• WHAT YOU NEED TO DO
The result should be every line of the listing that holds the word "medskip".

• THE RECORDS
◇ ◇ ◇
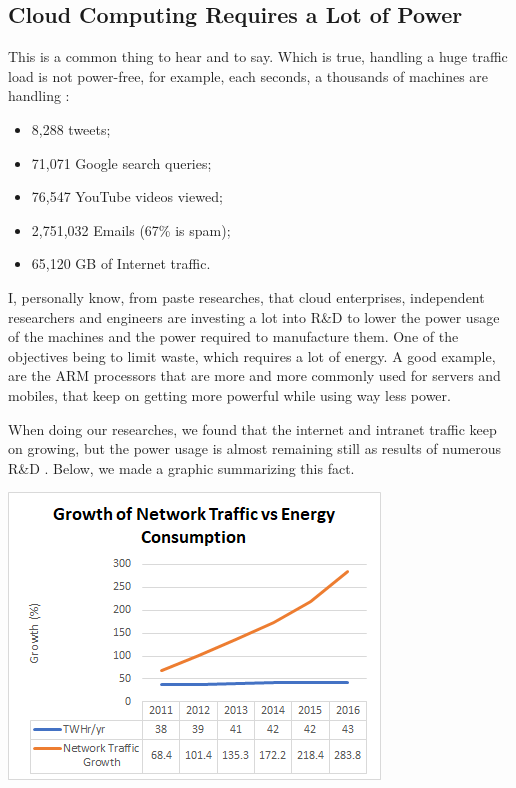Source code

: \documentclass[final, a4paper, 9.5pt]{article}
\newenvironment{Figure}
  {\par\medskip\noindent\minipage{\linewidth}}
  {\endminipage\par\medskip}
\begin{document}
\begin{multicols}{2}

\section*{Cloud Computing Requires a Lot of Power}
This is a common thing to hear and to say. Which is true, handling a huge traffic load is not power-free, for example, each seconds, a thousands of machines are handling \cite{google_searches}:
\begin{itemize}
    \item 8,288 tweets;
    \item 71,071 Google search queries;
    \item 76,547 YouTube videos viewed;
    \item 2,751,032 Emails (67\% is spam);
    \item 65,120 GB of Internet traffic.
\end{itemize}

I, personally know, from paste researches, that cloud enterprises, independent researchers and engineers are investing a lot into R\&D to lower the power usage of the machines and the power required to manufacture them. One of the objectives being to limit waste, which requires a lot of energy. A good example, are the ARM processors that are more and more commonly used for servers and mobiles, that keep on getting more powerful while using way less power.

When doing our researches, we found that the internet and intranet traffic keep on growing, but the power usage is almost remaining still as results of numerous R\&D \cite{traffic_growth}. Below, we made a graphic summarizing this fact.
\begin{Figure}
    \centering
    \includegraphics[width=\linewidth]{figures/cloudgrowth.png}
\end{Figure}


\end{multicols}
\end{document}
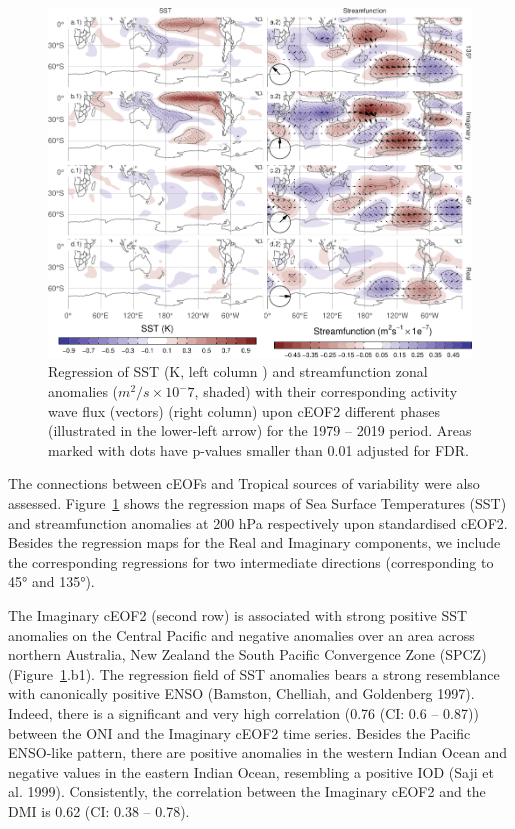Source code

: \documentclass[smallextended]{svjour3}       %
\begin{document}
\begin{figure}
\includegraphics{../figures/sst-psi-2-1} \caption{Regression of SST (K, left column ) and streamfunction zonal anomalies (\(m^2/s\times10^-7\), shaded) with their corresponding activity wave flux (vectors) (right column) upon cEOF2 different phases (illustrated in the lower-left arrow) for the 1979 -- 2019 period. Areas marked with dots have p-values smaller than 0.01 adjusted for FDR.}\label{fig:sst-psi-2}
\end{figure}



The connections between cEOFs and Tropical sources of variability were also assessed.
Figure~\ref{fig:sst-psi-2} shows the regression maps of Sea Surface Temperatures (SST) and streamfunction anomalies at 200 hPa respectively upon standardised cEOF2.
Besides the regression maps for the Real and Imaginary components, we include the corresponding regressions for two intermediate directions (corresponding to 45° and 135°).

The Imaginary cEOF2 (second row) is associated with strong positive SST anomalies on the Central Pacific and negative anomalies over an area across northern Australia, New Zealand the South Pacific Convergence Zone (SPCZ) (Figure~\ref{fig:sst-psi-2}.b1).
The regression field of SST anomalies bears a strong resemblance with canonically positive ENSO (Bamston, Chelliah, and Goldenberg 1997).
Indeed, there is a significant and very high correlation (0.76 (CI: 0.6 -- 0.87)) between the ONI and the Imaginary cEOF2 time series.
Besides the Pacific ENSO-like pattern, there are positive anomalies in the western Indian Ocean and negative values in the eastern Indian Ocean, resembling a positive IOD (Saji et al. 1999).
Consistently, the correlation between the Imaginary cEOF2 and the DMI is 0.62 (CI: 0.38 -- 0.78).
\end{document}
◇ ◇ ◇
• YOUR SOLUTION
  {\par\medskip\noindent\minipage{\linewidth}}
  {\endminipage\par\medskip}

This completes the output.